(Try it):
Copy, from the material below, each line that contains the word "done".
******
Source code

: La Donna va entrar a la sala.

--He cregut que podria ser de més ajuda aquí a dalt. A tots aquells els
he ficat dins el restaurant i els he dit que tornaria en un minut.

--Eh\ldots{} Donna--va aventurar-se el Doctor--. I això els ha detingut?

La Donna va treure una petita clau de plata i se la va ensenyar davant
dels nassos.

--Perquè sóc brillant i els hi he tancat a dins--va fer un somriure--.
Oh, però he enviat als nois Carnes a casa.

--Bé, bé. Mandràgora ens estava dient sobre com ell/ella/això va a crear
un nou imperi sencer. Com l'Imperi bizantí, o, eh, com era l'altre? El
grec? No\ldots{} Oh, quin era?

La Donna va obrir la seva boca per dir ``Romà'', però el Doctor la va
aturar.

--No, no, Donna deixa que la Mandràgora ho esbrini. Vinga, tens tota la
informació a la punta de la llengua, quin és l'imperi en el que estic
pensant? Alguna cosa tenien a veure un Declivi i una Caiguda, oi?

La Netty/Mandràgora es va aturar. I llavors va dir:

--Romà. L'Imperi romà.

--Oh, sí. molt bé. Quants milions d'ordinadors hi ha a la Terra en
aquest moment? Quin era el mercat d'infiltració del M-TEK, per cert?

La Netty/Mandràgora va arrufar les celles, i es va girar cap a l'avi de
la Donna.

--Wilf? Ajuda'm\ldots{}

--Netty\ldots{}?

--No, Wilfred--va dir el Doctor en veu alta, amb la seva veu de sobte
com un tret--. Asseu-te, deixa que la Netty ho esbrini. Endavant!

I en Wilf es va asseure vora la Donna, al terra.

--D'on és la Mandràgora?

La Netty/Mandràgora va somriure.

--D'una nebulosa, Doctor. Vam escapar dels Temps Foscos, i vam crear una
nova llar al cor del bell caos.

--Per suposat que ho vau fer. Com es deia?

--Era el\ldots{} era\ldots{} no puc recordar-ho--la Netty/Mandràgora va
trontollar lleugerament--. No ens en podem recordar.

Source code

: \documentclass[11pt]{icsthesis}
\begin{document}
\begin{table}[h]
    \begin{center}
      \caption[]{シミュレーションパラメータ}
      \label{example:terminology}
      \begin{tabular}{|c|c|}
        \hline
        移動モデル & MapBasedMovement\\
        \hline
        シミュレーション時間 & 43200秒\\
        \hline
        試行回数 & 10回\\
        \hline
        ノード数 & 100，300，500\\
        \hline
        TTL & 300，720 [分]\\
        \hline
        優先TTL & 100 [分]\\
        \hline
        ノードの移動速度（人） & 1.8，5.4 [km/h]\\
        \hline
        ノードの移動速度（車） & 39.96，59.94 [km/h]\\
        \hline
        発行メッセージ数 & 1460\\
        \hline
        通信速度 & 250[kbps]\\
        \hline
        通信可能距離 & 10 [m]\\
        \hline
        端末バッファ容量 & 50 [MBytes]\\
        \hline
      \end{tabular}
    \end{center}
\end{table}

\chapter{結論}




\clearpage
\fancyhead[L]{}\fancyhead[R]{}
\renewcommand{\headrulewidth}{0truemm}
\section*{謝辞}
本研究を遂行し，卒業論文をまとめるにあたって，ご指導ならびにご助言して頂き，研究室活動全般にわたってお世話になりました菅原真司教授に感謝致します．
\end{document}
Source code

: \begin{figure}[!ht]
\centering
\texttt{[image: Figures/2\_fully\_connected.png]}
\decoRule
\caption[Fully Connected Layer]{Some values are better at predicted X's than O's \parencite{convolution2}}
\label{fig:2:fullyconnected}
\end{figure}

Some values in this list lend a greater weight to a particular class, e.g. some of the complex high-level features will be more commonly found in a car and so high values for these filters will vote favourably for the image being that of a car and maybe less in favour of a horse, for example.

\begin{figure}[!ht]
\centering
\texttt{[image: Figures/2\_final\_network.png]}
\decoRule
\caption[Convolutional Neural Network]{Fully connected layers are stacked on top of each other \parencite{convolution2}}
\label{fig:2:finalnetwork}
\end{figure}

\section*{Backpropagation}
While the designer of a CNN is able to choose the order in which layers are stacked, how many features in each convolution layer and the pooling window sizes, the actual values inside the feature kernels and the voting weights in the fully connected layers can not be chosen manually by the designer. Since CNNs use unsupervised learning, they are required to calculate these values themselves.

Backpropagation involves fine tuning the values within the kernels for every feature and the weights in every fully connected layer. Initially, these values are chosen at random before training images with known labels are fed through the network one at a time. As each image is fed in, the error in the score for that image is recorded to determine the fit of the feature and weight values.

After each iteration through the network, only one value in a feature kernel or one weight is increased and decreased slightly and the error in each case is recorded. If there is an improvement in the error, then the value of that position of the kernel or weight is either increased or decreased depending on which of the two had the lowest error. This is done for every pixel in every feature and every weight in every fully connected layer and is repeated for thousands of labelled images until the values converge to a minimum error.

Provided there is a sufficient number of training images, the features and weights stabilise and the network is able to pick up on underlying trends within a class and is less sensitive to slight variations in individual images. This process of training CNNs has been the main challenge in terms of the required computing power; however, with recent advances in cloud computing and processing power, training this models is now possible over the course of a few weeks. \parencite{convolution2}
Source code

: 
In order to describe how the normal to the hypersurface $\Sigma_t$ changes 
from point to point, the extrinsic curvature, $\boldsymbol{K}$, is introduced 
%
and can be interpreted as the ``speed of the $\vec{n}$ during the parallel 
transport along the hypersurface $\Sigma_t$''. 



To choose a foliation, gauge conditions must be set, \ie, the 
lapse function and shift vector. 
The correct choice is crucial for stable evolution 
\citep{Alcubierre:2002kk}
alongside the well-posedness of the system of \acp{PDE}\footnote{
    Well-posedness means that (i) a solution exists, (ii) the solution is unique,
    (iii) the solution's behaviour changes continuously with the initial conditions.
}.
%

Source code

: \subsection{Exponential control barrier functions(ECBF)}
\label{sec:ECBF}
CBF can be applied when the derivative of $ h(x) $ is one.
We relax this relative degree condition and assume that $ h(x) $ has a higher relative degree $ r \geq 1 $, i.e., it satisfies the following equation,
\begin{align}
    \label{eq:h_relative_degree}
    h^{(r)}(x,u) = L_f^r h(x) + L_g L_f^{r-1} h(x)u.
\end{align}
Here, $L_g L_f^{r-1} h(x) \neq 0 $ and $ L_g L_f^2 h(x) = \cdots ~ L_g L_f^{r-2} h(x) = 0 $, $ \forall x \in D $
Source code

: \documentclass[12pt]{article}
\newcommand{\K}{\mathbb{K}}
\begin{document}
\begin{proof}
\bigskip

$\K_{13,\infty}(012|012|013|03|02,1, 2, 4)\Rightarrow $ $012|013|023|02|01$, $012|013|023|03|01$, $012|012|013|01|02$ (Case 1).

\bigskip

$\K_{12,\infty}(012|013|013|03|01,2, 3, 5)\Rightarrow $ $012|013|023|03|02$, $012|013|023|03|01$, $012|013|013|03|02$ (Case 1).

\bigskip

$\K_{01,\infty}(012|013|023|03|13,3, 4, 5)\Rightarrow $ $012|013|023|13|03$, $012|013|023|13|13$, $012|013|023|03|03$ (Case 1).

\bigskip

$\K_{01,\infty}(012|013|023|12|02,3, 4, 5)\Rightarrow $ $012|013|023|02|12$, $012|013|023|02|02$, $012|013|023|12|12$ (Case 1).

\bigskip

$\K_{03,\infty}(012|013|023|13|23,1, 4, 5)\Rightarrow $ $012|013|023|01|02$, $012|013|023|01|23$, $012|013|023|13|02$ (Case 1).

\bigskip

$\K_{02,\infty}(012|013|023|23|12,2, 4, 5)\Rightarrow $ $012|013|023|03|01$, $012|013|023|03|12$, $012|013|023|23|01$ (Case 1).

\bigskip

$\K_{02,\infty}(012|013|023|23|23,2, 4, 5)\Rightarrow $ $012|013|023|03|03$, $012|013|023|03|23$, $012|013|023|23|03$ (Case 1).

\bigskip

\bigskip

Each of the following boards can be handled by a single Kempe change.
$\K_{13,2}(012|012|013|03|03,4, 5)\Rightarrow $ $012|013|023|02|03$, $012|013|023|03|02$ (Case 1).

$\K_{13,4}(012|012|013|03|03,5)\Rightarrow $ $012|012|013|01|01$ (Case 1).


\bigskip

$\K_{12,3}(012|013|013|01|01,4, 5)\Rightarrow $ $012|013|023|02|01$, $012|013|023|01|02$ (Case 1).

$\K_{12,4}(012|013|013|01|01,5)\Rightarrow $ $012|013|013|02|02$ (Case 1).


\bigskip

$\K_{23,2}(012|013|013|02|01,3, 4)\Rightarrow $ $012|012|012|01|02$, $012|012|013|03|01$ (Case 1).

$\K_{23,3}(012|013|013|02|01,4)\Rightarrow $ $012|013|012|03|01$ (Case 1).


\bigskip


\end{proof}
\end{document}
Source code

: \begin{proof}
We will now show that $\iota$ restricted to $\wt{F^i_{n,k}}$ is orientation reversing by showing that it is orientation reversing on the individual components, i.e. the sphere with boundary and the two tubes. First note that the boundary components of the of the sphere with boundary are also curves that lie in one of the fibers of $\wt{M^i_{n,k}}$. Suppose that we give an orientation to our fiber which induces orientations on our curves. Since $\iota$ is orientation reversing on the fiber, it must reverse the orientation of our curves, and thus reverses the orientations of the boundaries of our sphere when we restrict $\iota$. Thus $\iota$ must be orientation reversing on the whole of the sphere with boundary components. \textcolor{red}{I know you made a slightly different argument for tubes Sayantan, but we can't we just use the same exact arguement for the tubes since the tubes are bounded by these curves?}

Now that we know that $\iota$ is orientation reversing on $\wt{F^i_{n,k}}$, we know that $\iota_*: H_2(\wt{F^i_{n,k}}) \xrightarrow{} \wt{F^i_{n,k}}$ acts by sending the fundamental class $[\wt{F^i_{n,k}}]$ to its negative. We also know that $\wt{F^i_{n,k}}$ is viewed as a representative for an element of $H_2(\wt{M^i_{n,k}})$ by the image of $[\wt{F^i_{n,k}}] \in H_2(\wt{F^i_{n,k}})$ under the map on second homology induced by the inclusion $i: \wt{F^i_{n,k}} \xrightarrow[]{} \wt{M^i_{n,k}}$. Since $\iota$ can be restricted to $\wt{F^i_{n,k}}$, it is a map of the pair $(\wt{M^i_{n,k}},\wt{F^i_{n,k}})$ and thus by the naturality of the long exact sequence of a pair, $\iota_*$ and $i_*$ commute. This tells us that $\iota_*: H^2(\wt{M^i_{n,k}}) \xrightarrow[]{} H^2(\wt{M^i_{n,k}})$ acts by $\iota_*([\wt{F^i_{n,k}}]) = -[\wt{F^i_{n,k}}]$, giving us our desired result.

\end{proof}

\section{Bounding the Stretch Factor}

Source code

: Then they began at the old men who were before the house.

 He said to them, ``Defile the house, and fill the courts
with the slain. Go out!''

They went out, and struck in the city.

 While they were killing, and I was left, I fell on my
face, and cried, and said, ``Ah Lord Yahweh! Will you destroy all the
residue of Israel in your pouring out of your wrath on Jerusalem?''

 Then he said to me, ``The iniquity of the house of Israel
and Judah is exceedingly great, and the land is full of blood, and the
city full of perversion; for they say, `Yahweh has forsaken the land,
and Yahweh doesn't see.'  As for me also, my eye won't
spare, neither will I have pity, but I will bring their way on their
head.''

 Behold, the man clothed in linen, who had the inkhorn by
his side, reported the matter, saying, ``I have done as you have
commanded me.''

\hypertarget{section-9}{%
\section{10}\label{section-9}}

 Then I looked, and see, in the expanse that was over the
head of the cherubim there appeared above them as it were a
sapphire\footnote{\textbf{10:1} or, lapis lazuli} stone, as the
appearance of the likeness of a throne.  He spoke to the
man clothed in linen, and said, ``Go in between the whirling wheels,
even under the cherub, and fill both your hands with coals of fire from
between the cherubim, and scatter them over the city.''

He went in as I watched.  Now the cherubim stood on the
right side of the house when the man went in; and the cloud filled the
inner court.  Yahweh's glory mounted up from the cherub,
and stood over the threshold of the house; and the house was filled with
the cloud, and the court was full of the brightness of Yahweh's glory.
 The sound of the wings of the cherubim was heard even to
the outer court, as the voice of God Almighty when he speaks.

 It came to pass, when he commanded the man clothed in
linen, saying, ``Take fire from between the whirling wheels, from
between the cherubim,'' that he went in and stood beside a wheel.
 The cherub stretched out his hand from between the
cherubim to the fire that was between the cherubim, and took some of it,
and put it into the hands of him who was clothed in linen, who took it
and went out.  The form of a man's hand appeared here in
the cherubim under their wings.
******
(Solved exercise):
After each iteration through the network, only one value in a feature kernel or one weight is increased and decreased slightly and the error in each case is recorded. If there is an improvement in the error, then the value of that position of the kernel or weight is either increased or decreased depending on which of the two had the lowest error. This is done for every pixel in every feature and every weight in every fully connected layer and is repeated for thousands of labelled images until the values converge to a minimum error.
his side, reported the matter, saying, ``I have done as you have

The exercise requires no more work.